#### AIM OF THE TASK
Nothing but the lines from the top of the records through the line with "## 2.9.1 2016-08-24" should be returned, exactly, and without pictures.

#### THE DATA

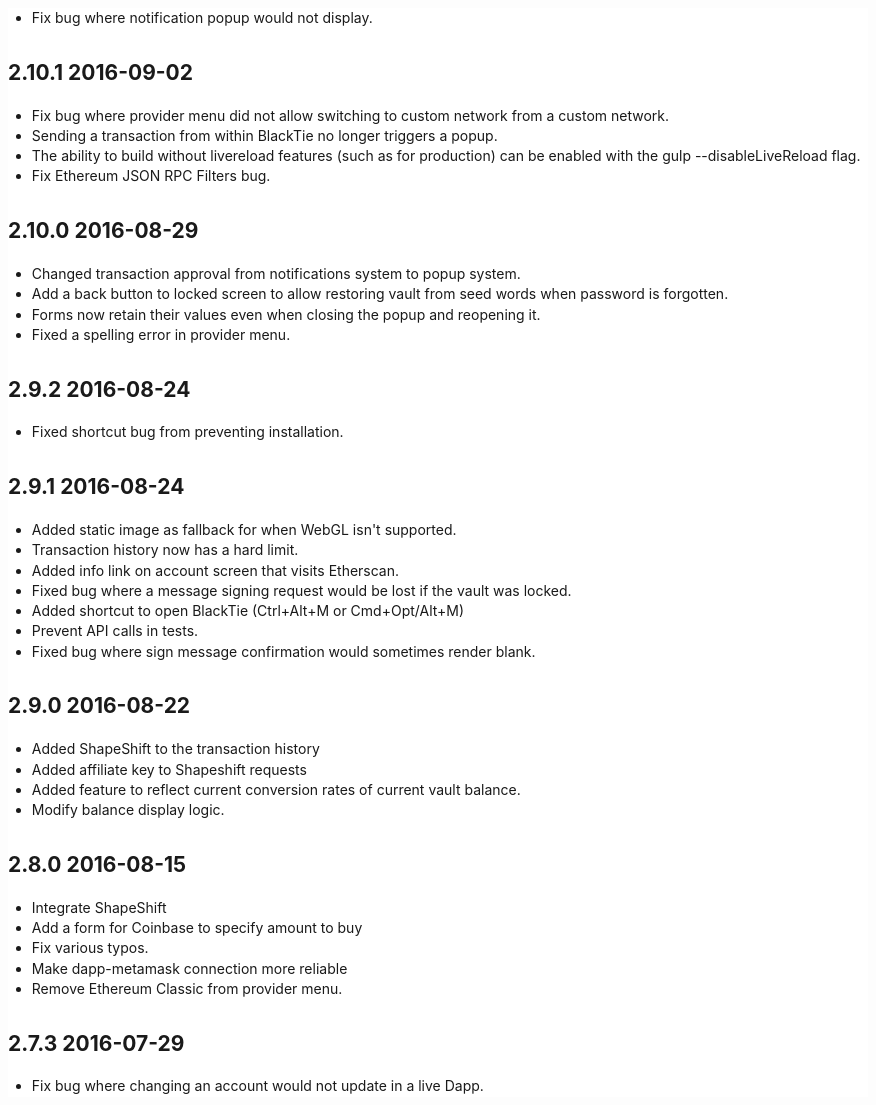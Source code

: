 - Fix bug where notification popup would not display.

## 2.10.1 2016-09-02

- Fix bug where provider menu did not allow switching to custom network from a custom network.
- Sending a transaction from within BlackTie no longer triggers a popup.
- The ability to build without livereload features (such as for production) can be enabled with the gulp --disableLiveReload flag.
- Fix Ethereum JSON RPC Filters bug.

## 2.10.0 2016-08-29

- Changed transaction approval from notifications system to popup system.
- Add a back button to locked screen to allow restoring vault from seed words when password is forgotten.
- Forms now retain their values even when closing the popup and reopening it.
- Fixed a spelling error in provider menu.

## 2.9.2 2016-08-24

- Fixed shortcut bug from preventing installation.

## 2.9.1 2016-08-24

- Added static image as fallback for when WebGL isn't supported.
- Transaction history now has a hard limit.
- Added info link on account screen that visits Etherscan.
- Fixed bug where a message signing request would be lost if the vault was locked.
- Added shortcut to open BlackTie (Ctrl+Alt+M or Cmd+Opt/Alt+M)
- Prevent API calls in tests.
- Fixed bug where sign message confirmation would sometimes render blank.

## 2.9.0 2016-08-22

- Added ShapeShift to the transaction history
- Added affiliate key to Shapeshift requests
- Added feature to reflect current conversion rates of current vault balance.
- Modify balance display logic.

## 2.8.0 2016-08-15

- Integrate ShapeShift
- Add a form for Coinbase to specify amount to buy
- Fix various typos.
- Make dapp-metamask connection more reliable
- Remove Ethereum Classic from provider menu.

## 2.7.3 2016-07-29

- Fix bug where changing an account would not update in a live Dapp.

#### TASK OUTPUT
Source code

: - Fix bug where notification popup would not display.

## 2.10.1 2016-09-02

- Fix bug where provider menu did not allow switching to custom network from a custom network.
- Sending a transaction from within BlackTie no longer triggers a popup.
- The ability to build without livereload features (such as for production) can be enabled with the gulp --disableLiveReload flag.
- Fix Ethereum JSON RPC Filters bug.

## 2.10.0 2016-08-29

- Changed transaction approval from notifications system to popup system.
- Add a back button to locked screen to allow restoring vault from seed words when password is forgotten.
- Forms now retain their values even when closing the popup and reopening it.
- Fixed a spelling error in provider menu.

## 2.9.2 2016-08-24

- Fixed shortcut bug from preventing installation.

## 2.9.1 2016-08-24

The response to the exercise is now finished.